[TASK DIRECTIONS]
In the entries below, begin at the line that has "### 2.6 Tela de Segurança" and stop after the line that has "## Load the Code and See What Happens"; output those lines exactly, leaving out pictures.

[GIVEN DATA]

____

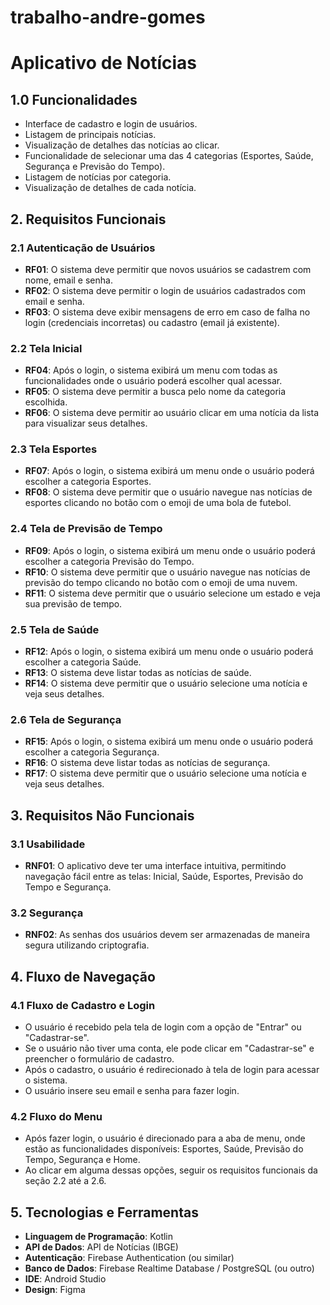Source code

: # trabalho-andre-gomes
# Aplicativo de Notícias

## 1.0 Funcionalidades  

- Interface de cadastro e login de usuários.
- Listagem de principais notícias.
- Visualização de detalhes das notícias ao clicar.
- Funcionalidade de selecionar uma das 4 categorias (Esportes, Saúde, Segurança e Previsão do Tempo).
- Listagem de notícias por categoria.
- Visualização de detalhes de cada notícia.

## 2. Requisitos Funcionais  

### 2.1 Autenticação de Usuários  

- **RF01**: O sistema deve permitir que novos usuários se cadastrem com nome, email e senha.
- **RF02**: O sistema deve permitir o login de usuários cadastrados com email e senha.
- **RF03**: O sistema deve exibir mensagens de erro em caso de falha no login (credenciais incorretas) ou cadastro (email já existente).

### 2.2 Tela Inicial

- **RF04**: Após o login, o sistema exibirá um menu com todas as funcionalidades onde o usuário poderá escolher qual acessar.
- **RF05**: O sistema deve permitir a busca pelo nome da categoria escolhida.
- **RF06**: O sistema deve permitir ao usuário clicar em uma notícia da lista para visualizar seus detalhes.

### 2.3 Tela Esportes

- **RF07**: Após o login, o sistema exibirá um menu onde o usuário poderá escolher a categoria Esportes.
- **RF08**: O sistema deve permitir que o usuário navegue nas notícias de esportes clicando no botão com o emoji de uma bola de futebol.

### 2.4 Tela de Previsão de Tempo

- **RF09**: Após o login, o sistema exibirá um menu onde o usuário poderá escolher a categoria Previsão do Tempo.
- **RF10**: O sistema deve permitir que o usuário navegue nas notícias de previsão do tempo clicando no botão com o emoji de uma nuvem.
- **RF11**: O sistema deve permitir que o usuário selecione um estado e veja sua previsão de tempo.

### 2.5 Tela de Saúde 

- **RF12**: Após o login, o sistema exibirá um menu onde o usuário poderá escolher a categoria Saúde.
- **RF13**: O sistema deve listar todas as notícias de saúde.
- **RF14**: O sistema deve permitir que o usuário selecione uma notícia e veja seus detalhes.

### 2.6 Tela de Segurança 

- **RF15**: Após o login, o sistema exibirá um menu onde o usuário poderá escolher a categoria Segurança.
- **RF16**: O sistema deve listar todas as notícias de segurança.
- **RF17**: O sistema deve permitir que o usuário selecione uma notícia e veja seus detalhes.

## 3. Requisitos Não Funcionais  

### 3.1 Usabilidade  

- **RNF01**: O aplicativo deve ter uma interface intuitiva, permitindo navegação fácil entre as telas: Inicial, Saúde, Esportes, Previsão do Tempo e Segurança.

### 3.2 Segurança  

- **RNF02**: As senhas dos usuários devem ser armazenadas de maneira segura utilizando criptografia.

## 4. Fluxo de Navegação  

### 4.1 Fluxo de Cadastro e Login  

- O usuário é recebido pela tela de login com a opção de "Entrar" ou "Cadastrar-se".
- Se o usuário não tiver uma conta, ele pode clicar em "Cadastrar-se" e preencher o formulário de cadastro.
- Após o cadastro, o usuário é redirecionado à tela de login para acessar o sistema.
- O usuário insere seu email e senha para fazer login.

### 4.2 Fluxo do Menu

- Após fazer login, o usuário é direcionado para a aba de menu, onde estão as funcionalidades disponíveis: Esportes, Saúde, Previsão do Tempo, Segurança e Home.
- Ao clicar em alguma dessas opções, seguir os requisitos funcionais da seção 2.2 até a 2.6.

## 5. Tecnologias e Ferramentas  

- **Linguagem de Programação**: Kotlin
- **API de Dados**: API de Notícias (IBGE)
- **Autenticação**: Firebase Authentication (ou similar)
- **Banco de Dados**: Firebase Realtime Database / PostgreSQL (ou outro)
- **IDE**: Android Studio
- **Design**: Figma
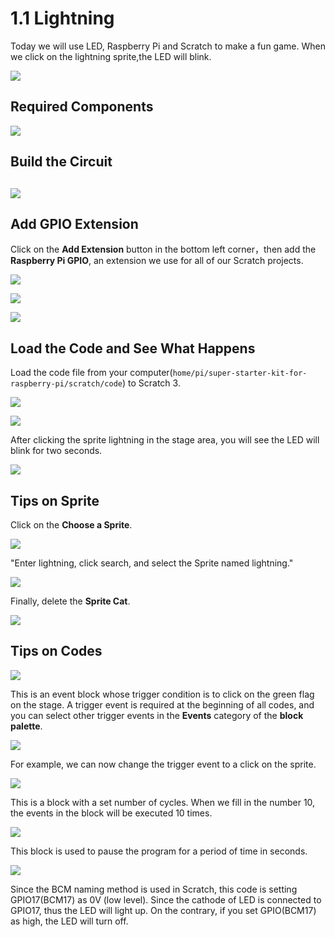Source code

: # 1.1 Lightning

Today we will use LED, Raspberry Pi and Scratch to make a fun game. When we click on the lightning sprite,the LED will blink.

![](./img/1.1/1.1_lightning.png)

## Required Components

![](./img/1.1/1.1_list.png)

## Build the Circuit

## ![](./img/1.1/1.1_fritzing.png)

## Add GPIO Extension

Click on the **Add Extension** button in the bottom left corner，then add the **Raspberry Pi GPIO**, an extension we use for all of our Scratch projects.

![](./img/1.1/1.1_scratchled1.png)

![](./img/1.1/1.1_scratchled2.png)

![](./img/1.1/1.1_scratchled3.png)







## Load the Code and See What Happens

Load the code file from your computer(`home/pi/super-starter-kit-for-raspberry-pi/scratch/code`) to Scratch 3.



![](./img/1.1/1.1_scratch_step1.png)

 

![](./img/1.1/1.1_scratch_step2.png)

After clicking the sprite lightning in the stage area, you will see the LED will blink for two seconds.

![](./img/1.1/1.1_step3.png)

## Tips on Sprite

Click on the **Choose a Sprite**.

![](./img/1.1/1.1_sprite.png)

"Enter lightning, click search, and select the Sprite named lightning."

![](./img/1.1/1.1_upload.png)

Finally, delete the **Sprite Cat**.

![](./img/1.1/1.1_delete.png)

## Tips on Codes

![](./img/1.1/1.1_LED1.png)

This is an event block whose trigger condition is to click on the green flag on the stage. A trigger event is required at the beginning of all codes, and you can select other trigger events in the **Events** category of the **block palette**.

![](./img/1.1/1.1_events.png)

For example, we can now change the trigger event to a click on the sprite.

![](./img/1.1/1.1_LED2.png)

This is a block with a set number of cycles. When we fill in the number 10, the events in the block will be executed 10 times.

![](./img/1.1/1.1_LED4.png)

This block is used to pause the program for a period of time in seconds.

![](./img/1.1/1.1_LED3.png)

Since the BCM naming method is used in Scratch, this code is setting GPIO17(BCM17) as 0V (low level). Since the cathode of LED is connected to GPIO17, thus the LED will light up. On the contrary, if you set GPIO(BCM17) as high, the LED will turn off.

____

[TASK RESULT]
### 2.6 Tela de Segurança 

- **RF15**: Após o login, o sistema exibirá um menu onde o usuário poderá escolher a categoria Segurança.
- **RF16**: O sistema deve listar todas as notícias de segurança.
- **RF17**: O sistema deve permitir que o usuário selecione uma notícia e veja seus detalhes.

## 3. Requisitos Não Funcionais  

### 3.1 Usabilidade  

- **RNF01**: O aplicativo deve ter uma interface intuitiva, permitindo navegação fácil entre as telas: Inicial, Saúde, Esportes, Previsão do Tempo e Segurança.

### 3.2 Segurança  

- **RNF02**: As senhas dos usuários devem ser armazenadas de maneira segura utilizando criptografia.

## 4. Fluxo de Navegação  

### 4.1 Fluxo de Cadastro e Login  

- O usuário é recebido pela tela de login com a opção de "Entrar" ou "Cadastrar-se".
- Se o usuário não tiver uma conta, ele pode clicar em "Cadastrar-se" e preencher o formulário de cadastro.
- Após o cadastro, o usuário é redirecionado à tela de login para acessar o sistema.
- O usuário insere seu email e senha para fazer login.

### 4.2 Fluxo do Menu

- Após fazer login, o usuário é direcionado para a aba de menu, onde estão as funcionalidades disponíveis: Esportes, Saúde, Previsão do Tempo, Segurança e Home.
- Ao clicar em alguma dessas opções, seguir os requisitos funcionais da seção 2.2 até a 2.6.

## 5. Tecnologias e Ferramentas  

- **Linguagem de Programação**: Kotlin
- **API de Dados**: API de Notícias (IBGE)
- **Autenticação**: Firebase Authentication (ou similar)
- **Banco de Dados**: Firebase Realtime Database / PostgreSQL (ou outro)
- **IDE**: Android Studio
- **Design**: Figma
Source code

: # 1.1 Lightning

Today we will use LED, Raspberry Pi and Scratch to make a fun game. When we click on the lightning sprite,the LED will blink.

![](./img/1.1/1.1_lightning.png)

## Required Components

![](./img/1.1/1.1_list.png)

## Build the Circuit

## ![](./img/1.1/1.1_fritzing.png)

## Add GPIO Extension

Click on the **Add Extension** button in the bottom left corner，then add the **Raspberry Pi GPIO**, an extension we use for all of our Scratch projects.

![](./img/1.1/1.1_scratchled1.png)

![](./img/1.1/1.1_scratchled2.png)

![](./img/1.1/1.1_scratchled3.png)







## Load the Code and See What Happens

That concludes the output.